А еще у Васьки получилось бы быть вожатым. В первой смене мне даже говорили, что у нас четыре взрослых на отряде: вожатый, воспитатель, физрук и Васька. Его вожатая то обиженно жаловалась, что Васенька все для моего отряда сделает, а для своего не допросишься, то облегченно вздыхала:

— Зато не надо волноваться, если долго нет. Всех мальчишек у речки или в лесу ищешь, а Васю в 15 отряде!

— И чего он к нам прилип? — недоумевал наш физрук Костя.

Я тоже недоумевала, пока однажды Васька не сказал:

— А ты на мою маму похожа.

Сказал, соскочил с качелей и ушел насвистывая. Мама у Васьки была геологом и погибла в одной экспедиции. Это знали все вожатые. И отец у Васьки тоже геолог, вечно в разъездах. Его отец — цыган. От него, видимо, Василию и достались копна черных волос, и страсть к путешествиям, и горячее сердце.

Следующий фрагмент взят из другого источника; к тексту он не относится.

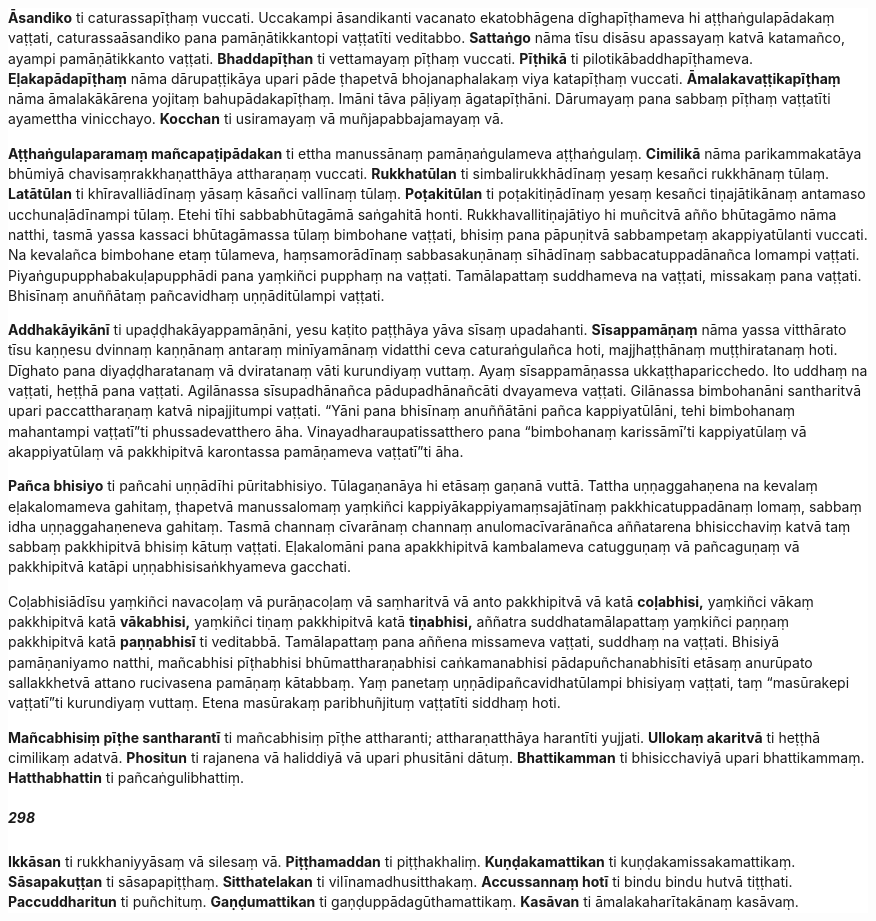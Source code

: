 **Āsandiko** ti caturassapīṭhaṃ vuccati. Uccakampi āsandikanti vacanato ekatobhāgena dīghapīṭhameva hi aṭṭhaṅgulapādakaṃ vaṭṭati, caturassaāsandiko pana pamāṇātikkantopi vaṭṭatīti veditabbo. **Sattaṅgo** nāma tīsu disāsu apassayaṃ katvā katamañco, ayampi pamāṇātikkanto vaṭṭati. **Bhaddapīṭhan** ti vettamayaṃ pīṭhaṃ vuccati. **Pīṭhikā** ti pilotikābaddhapīṭhameva. **Eḷakapādapīṭhaṃ** nāma dārupaṭṭikāya upari pāde ṭhapetvā bhojanaphalakaṃ viya katapīṭhaṃ vuccati. **Āmalakavaṭṭikapīṭhaṃ** nāma āmalakākārena yojitaṃ bahupādakapīṭhaṃ. Imāni tāva pāḷiyaṃ āgatapīṭhāni. Dārumayaṃ pana sabbaṃ pīṭhaṃ vaṭṭatīti ayamettha vinicchayo. **Kocchan** ti usiramayaṃ vā muñjapabbajamayaṃ vā.

**Aṭṭhaṅgulaparamaṃ mañcapaṭipādakan** ti ettha manussānaṃ pamāṇaṅgulameva aṭṭhaṅgulaṃ. **Cimilikā** nāma parikammakatāya bhūmiyā chavisaṃrakkhaṇatthāya attharaṇaṃ vuccati. **Rukkhatūlan** ti simbalirukkhādīnaṃ yesaṃ kesañci rukkhānaṃ tūlaṃ. **Latātūlan** ti khīravalliādīnaṃ yāsaṃ kāsañci vallīnaṃ tūlaṃ. **Poṭakitūlan** ti poṭakitiṇādīnaṃ yesaṃ kesañci tiṇajātikānaṃ antamaso ucchunaḷādīnampi tūlaṃ. Etehi tīhi sabbabhūtagāmā saṅgahitā honti. Rukkhavallitiṇajātiyo hi muñcitvā añño bhūtagāmo nāma natthi, tasmā yassa kassaci bhūtagāmassa tūlaṃ bimbohane vaṭṭati, bhisiṃ pana pāpuṇitvā sabbampetaṃ akappiyatūlanti vuccati. Na kevalañca bimbohane etaṃ tūlameva, haṃsamorādīnaṃ sabbasakuṇānaṃ sīhādīnaṃ sabbacatuppadānañca lomampi vaṭṭati. Piyaṅgupupphabakuḷapupphādi pana yaṃkiñci pupphaṃ na vaṭṭati. Tamālapattaṃ suddhameva na vaṭṭati, missakaṃ pana vaṭṭati. Bhisīnaṃ anuññātaṃ pañcavidhaṃ uṇṇāditūlampi vaṭṭati.

**Addhakāyikānī** ti upaḍḍhakāyappamāṇāni, yesu kaṭito paṭṭhāya yāva sīsaṃ upadahanti. **Sīsappamāṇaṃ** nāma yassa vitthārato tīsu kaṇṇesu dvinnaṃ kaṇṇānaṃ antaraṃ minīyamānaṃ vidatthi ceva caturaṅgulañca hoti, majjhaṭṭhānaṃ muṭṭhiratanaṃ hoti. Dīghato pana diyaḍḍharatanaṃ vā dviratanaṃ vāti kurundiyaṃ vuttaṃ. Ayaṃ sīsappamāṇassa ukkaṭṭhaparicchedo. Ito uddhaṃ na vaṭṭati, heṭṭhā pana vaṭṭati. Agilānassa sīsupadhānañca pādupadhānañcāti dvayameva vaṭṭati. Gilānassa bimbohanāni santharitvā upari paccattharaṇaṃ katvā nipajjitumpi vaṭṭati. “Yāni pana bhisīnaṃ anuññātāni pañca kappiyatūlāni, tehi bimbohanaṃ mahantampi vaṭṭatī”ti phussadevatthero āha. Vinayadharaupatissatthero pana “bimbohanaṃ karissāmī’ti kappiyatūlaṃ vā akappiyatūlaṃ vā pakkhipitvā karontassa pamāṇameva vaṭṭatī”ti āha.

**Pañca bhisiyo** ti pañcahi uṇṇādīhi pūritabhisiyo. Tūlagaṇanāya hi etāsaṃ gaṇanā vuttā. Tattha uṇṇaggahaṇena na kevalaṃ eḷakalomameva gahitaṃ, ṭhapetvā manussalomaṃ yaṃkiñci kappiyākappiyamaṃsajātīnaṃ pakkhicatuppadānaṃ lomaṃ, sabbaṃ idha uṇṇaggahaṇeneva gahitaṃ. Tasmā channaṃ cīvarānaṃ channaṃ anulomacīvarānañca aññatarena bhisicchaviṃ katvā taṃ sabbaṃ pakkhipitvā bhisiṃ kātuṃ vaṭṭati. Eḷakalomāni pana apakkhipitvā kambalameva catugguṇaṃ vā pañcaguṇaṃ vā pakkhipitvā katāpi uṇṇabhisisaṅkhyameva gacchati.

Coḷabhisiādīsu yaṃkiñci navacoḷaṃ vā purāṇacoḷaṃ vā saṃharitvā vā anto pakkhipitvā vā katā **coḷabhisi,** yaṃkiñci vākaṃ pakkhipitvā katā **vākabhisi,** yaṃkiñci tiṇaṃ pakkhipitvā katā **tiṇabhisi,** aññatra suddhatamālapattaṃ yaṃkiñci paṇṇaṃ pakkhipitvā katā **paṇṇabhisī** ti veditabbā. Tamālapattaṃ pana aññena missameva vaṭṭati, suddhaṃ na vaṭṭati. Bhisiyā pamāṇaniyamo natthi, mañcabhisi pīṭhabhisi bhūmattharaṇabhisi caṅkamanabhisi pādapuñchanabhisīti etāsaṃ anurūpato sallakkhetvā attano rucivasena pamāṇaṃ kātabbaṃ. Yaṃ panetaṃ uṇṇādipañcavidhatūlampi bhisiyaṃ vaṭṭati, taṃ “masūrakepi vaṭṭatī”ti kurundiyaṃ vuttaṃ. Etena masūrakaṃ paribhuñjituṃ vaṭṭatīti siddhaṃ hoti.

**Mañcabhisiṃ pīṭhe santharantī** ti mañcabhisiṃ pīṭhe attharanti; attharaṇatthāya harantīti yujjati. **Ullokaṃ akaritvā** ti heṭṭhā cimilikaṃ adatvā. **Phositun** ti rajanena vā haliddiyā vā upari phusitāni dātuṃ. **Bhattikamman** ti bhisicchaviyā upari bhattikammaṃ. **Hatthabhattin** ti pañcaṅgulibhattiṃ.

##### 298

**Ikkāsan** ti rukkhaniyyāsaṃ vā silesaṃ vā. **Piṭṭhamaddan** ti piṭṭhakhaliṃ. **Kuṇḍakamattikan** ti kuṇḍakamissakamattikaṃ. **Sāsapakuṭṭan** ti sāsapapiṭṭhaṃ. **Sitthatelakan** ti vilīnamadhusitthakaṃ. **Accussannaṃ hotī** ti bindu bindu hutvā tiṭṭhati. **Paccuddharitun** ti puñchituṃ. **Gaṇḍumattikan** ti gaṇḍuppādagūthamattikaṃ. **Kasāvan** ti āmalakaharītakānaṃ kasāvaṃ.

Мы долго болтали с Васькой, как всегда, и даже спать мне уже не хотелось. И, конечно же, мы доболтались! К четырем часам в холл вышел Савушкин. Улыбнулся своей улыбкой от уха и до уха и сказал:

— А я слышу, кто-то разговаривает... Маша, я посижу тоже?

Любой другой без разговоров бухнулся бы на диванчик рядом со мной ("А че, Ваське можно, а мне нет?"), но Савушкин — это Савушкин. Он ребенок особенный. Его все звали по фамилии, многие его имени и не знали даже, да и сам он, представляясь, называл только свою фамилию, без имени. Наверное, потому, что ему подошло бы единственное имя — Солнышко (вполне созвучное с Савушкиным), а у него, естественно, другое. Конечно же, он был соломенно-рыжий в крапинку, с ясными, широко открытыми и будто удивленными глазами. Савушкин улыбался всему, он не умел злиться он жил с ощущением радости и, кажется, совсем не умел злиться. И его любили за это.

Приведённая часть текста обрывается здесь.